=== What you should do ===
Check every line below for the string "import". Copy the ones that have it.

Segment Start: Supplied records

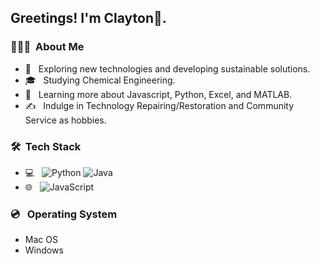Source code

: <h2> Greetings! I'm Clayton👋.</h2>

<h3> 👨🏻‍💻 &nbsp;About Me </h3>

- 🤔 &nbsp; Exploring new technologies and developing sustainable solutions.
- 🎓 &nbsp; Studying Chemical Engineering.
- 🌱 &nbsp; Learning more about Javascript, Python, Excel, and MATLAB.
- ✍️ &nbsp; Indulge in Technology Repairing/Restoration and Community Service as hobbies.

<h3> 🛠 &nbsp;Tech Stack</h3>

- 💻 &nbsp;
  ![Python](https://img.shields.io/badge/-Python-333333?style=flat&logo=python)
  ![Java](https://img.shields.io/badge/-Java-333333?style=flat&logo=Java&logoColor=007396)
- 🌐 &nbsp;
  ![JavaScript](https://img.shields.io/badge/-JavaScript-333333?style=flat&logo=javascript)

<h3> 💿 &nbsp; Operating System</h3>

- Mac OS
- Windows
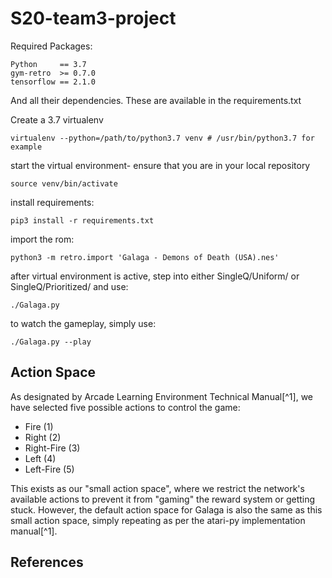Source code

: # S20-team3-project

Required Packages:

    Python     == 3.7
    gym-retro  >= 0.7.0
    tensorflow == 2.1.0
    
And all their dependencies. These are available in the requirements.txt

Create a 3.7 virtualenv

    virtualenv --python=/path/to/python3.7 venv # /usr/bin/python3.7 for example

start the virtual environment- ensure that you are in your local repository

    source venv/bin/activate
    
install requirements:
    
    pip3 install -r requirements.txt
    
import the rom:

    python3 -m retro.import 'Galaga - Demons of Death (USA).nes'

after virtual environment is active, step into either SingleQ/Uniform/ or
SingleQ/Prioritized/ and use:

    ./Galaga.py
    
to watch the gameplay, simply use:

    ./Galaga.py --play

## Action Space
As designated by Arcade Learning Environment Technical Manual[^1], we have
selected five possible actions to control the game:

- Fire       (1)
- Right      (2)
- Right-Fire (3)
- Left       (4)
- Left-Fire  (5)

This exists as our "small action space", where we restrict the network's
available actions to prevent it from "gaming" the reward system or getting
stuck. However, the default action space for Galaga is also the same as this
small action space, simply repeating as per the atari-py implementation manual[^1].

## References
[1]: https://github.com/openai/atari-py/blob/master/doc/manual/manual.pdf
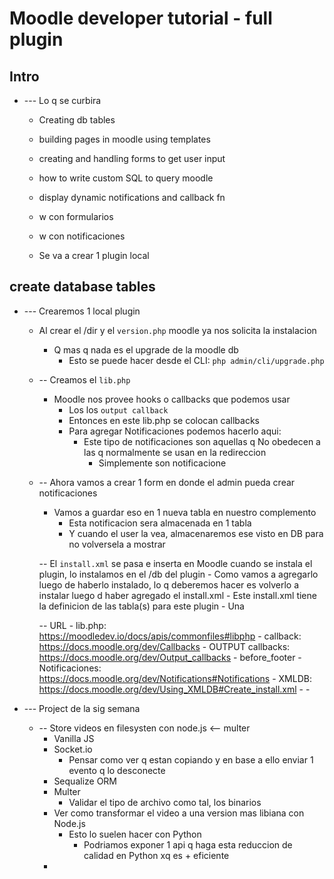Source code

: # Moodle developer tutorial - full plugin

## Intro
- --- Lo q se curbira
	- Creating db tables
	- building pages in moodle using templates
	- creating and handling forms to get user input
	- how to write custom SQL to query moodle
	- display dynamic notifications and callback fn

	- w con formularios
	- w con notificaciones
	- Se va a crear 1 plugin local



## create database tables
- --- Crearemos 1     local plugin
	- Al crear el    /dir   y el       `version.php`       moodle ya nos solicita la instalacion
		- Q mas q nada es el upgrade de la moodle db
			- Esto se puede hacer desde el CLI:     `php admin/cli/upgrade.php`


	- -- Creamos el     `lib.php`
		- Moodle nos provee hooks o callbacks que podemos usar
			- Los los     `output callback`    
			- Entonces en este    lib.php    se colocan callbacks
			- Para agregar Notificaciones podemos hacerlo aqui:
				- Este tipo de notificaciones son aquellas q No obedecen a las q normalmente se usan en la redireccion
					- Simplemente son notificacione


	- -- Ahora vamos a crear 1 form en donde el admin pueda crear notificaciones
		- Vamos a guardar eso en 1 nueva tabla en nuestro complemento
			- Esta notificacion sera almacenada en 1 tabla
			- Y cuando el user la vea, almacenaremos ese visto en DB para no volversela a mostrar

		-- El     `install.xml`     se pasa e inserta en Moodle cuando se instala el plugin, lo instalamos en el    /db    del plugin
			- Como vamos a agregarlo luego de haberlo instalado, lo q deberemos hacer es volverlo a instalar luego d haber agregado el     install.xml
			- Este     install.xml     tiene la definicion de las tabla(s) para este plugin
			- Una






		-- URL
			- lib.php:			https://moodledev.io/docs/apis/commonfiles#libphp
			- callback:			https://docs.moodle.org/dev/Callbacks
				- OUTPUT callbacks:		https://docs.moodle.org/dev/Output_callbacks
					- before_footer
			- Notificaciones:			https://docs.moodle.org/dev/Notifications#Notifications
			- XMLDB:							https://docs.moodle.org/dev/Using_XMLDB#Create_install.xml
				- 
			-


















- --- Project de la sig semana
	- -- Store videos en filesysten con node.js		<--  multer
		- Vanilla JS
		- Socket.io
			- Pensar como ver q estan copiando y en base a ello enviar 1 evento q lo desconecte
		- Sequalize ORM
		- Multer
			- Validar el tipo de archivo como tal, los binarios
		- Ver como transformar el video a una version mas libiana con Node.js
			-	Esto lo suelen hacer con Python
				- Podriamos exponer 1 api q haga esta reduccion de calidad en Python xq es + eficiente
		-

Segment End: Supplied records

=== Written answer ===
import the rom:
    python3 -m retro.import 'Galaga - Demons of Death (USA).nes'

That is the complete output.